Female ridged neptunes deposit clusters of egg capsules during the spring on hard surfaces (or another snail’s egg mass); each yellow, flattened capsule contains about 2,400 eggs, of which only one to four develop and hatch out as juvenile crawling snails 10 to 13 months later. The remaining eggs serve as nurse eggs, eaten by those young that survive to hatch. Broken off from their sea floor bases by strong currents or storms, these egg masses commonly wash ashore along the Homer Spit or at Bishop’s Beach looking a bit like worn corncobs.
To learn more about the Kachemak Bay Research Reserve, please visit www.kbayrr.org.
Carmen Field is a biologist, naturalist and marine science educator at the Kachemak Bay Research Reserve.
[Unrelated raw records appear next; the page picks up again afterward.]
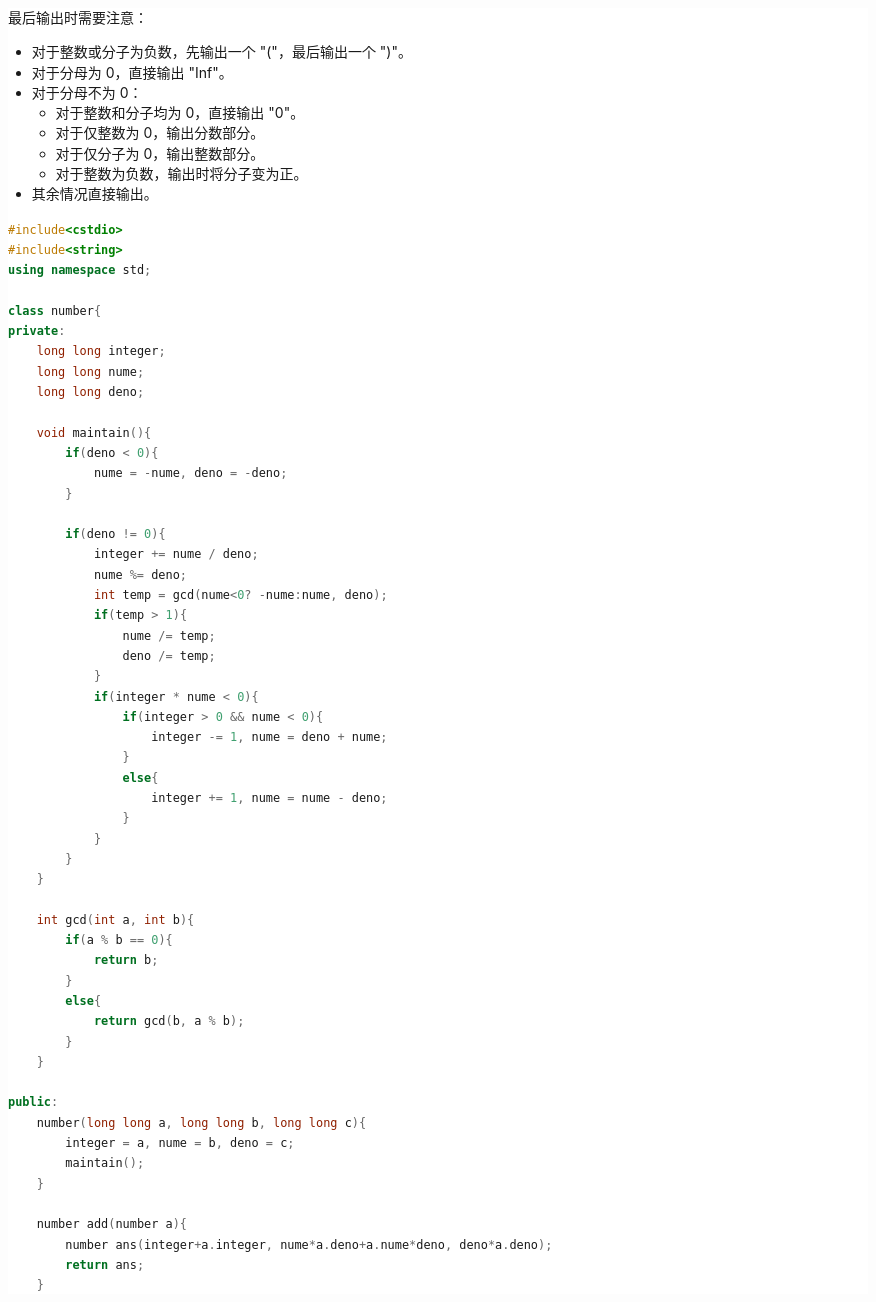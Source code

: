 最后输出时需要注意：

- 对于整数或分子为负数，先输出一个 "("，最后输出一个 ")"。
- 对于分母为 0，直接输出 "Inf"。
- 对于分母不为 0：
	- 对于整数和分子均为 0，直接输出 "0"。
	- 对于仅整数为 0，输出分数部分。
	- 对于仅分子为 0，输出整数部分。
	- 对于整数为负数，输出时将分子变为正。
- 其余情况直接输出。

```cpp
#include<cstdio>
#include<string>
using namespace std;

class number{
private:
	long long integer;
	long long nume;
	long long deno;
	
	void maintain(){
		if(deno < 0){
			nume = -nume, deno = -deno;
		}
		
		if(deno != 0){
			integer += nume / deno;
			nume %= deno;
			int temp = gcd(nume<0? -nume:nume, deno);
			if(temp > 1){
				nume /= temp;
				deno /= temp;
			}
			if(integer * nume < 0){
				if(integer > 0 && nume < 0){
					integer -= 1, nume = deno + nume;
				}
				else{
					integer += 1, nume = nume - deno;
				}
			}
		}
	}
	
	int gcd(int a, int b){
		if(a % b == 0){
			return b;
		}
		else{
			return gcd(b, a % b);
		}
	}

public:
	number(long long a, long long b, long long c){
		integer = a, nume = b, deno = c;
		maintain();
	}
	
	number add(number a){
		number ans(integer+a.integer, nume*a.deno+a.nume*deno, deno*a.deno);
		return ans;
	}
```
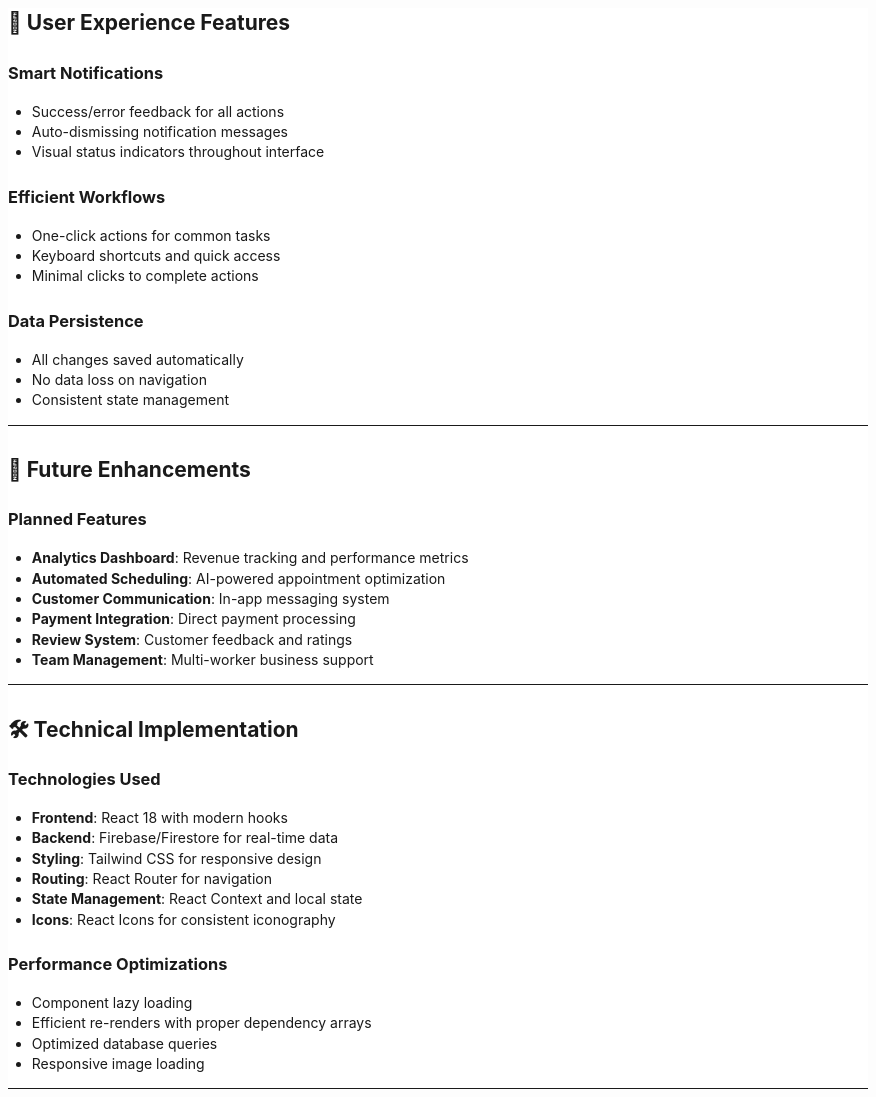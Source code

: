 
## 🎨 User Experience Features

### **Smart Notifications**
- Success/error feedback for all actions
- Auto-dismissing notification messages
- Visual status indicators throughout interface

### **Efficient Workflows**
- One-click actions for common tasks
- Keyboard shortcuts and quick access
- Minimal clicks to complete actions

### **Data Persistence**
- All changes saved automatically
- No data loss on navigation
- Consistent state management

---

## 🚀 Future Enhancements

### **Planned Features**
- **Analytics Dashboard**: Revenue tracking and performance metrics
- **Automated Scheduling**: AI-powered appointment optimization
- **Customer Communication**: In-app messaging system
- **Payment Integration**: Direct payment processing
- **Review System**: Customer feedback and ratings
- **Team Management**: Multi-worker business support

---

## 🛠️ Technical Implementation

### **Technologies Used**
- **Frontend**: React 18 with modern hooks
- **Backend**: Firebase/Firestore for real-time data
- **Styling**: Tailwind CSS for responsive design
- **Routing**: React Router for navigation
- **State Management**: React Context and local state
- **Icons**: React Icons for consistent iconography

### **Performance Optimizations**
- Component lazy loading
- Efficient re-renders with proper dependency arrays
- Optimized database queries
- Responsive image loading

---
These thick-shelled gastropods live from Arctic Alaska south to central California, with a subspecies also found along the north Atlantic coast. Their stout, tan or reddish shell can measure up to 7 inches (18 centimeters) long and exhibits five or six whorls decorated by raised spiral ribs (or cords) alternating with a few small, finer cords. The shell’s opening (or aperture), which is broadly ovate with a white interior and flared lip, spans nearly half the length of the shell. The snail itself is pale gray with black speckling. Discovering a moving neptune shell doesn’t necessarily mean the snail is alive — empty shells are frequently borrowed by large hermit crabs.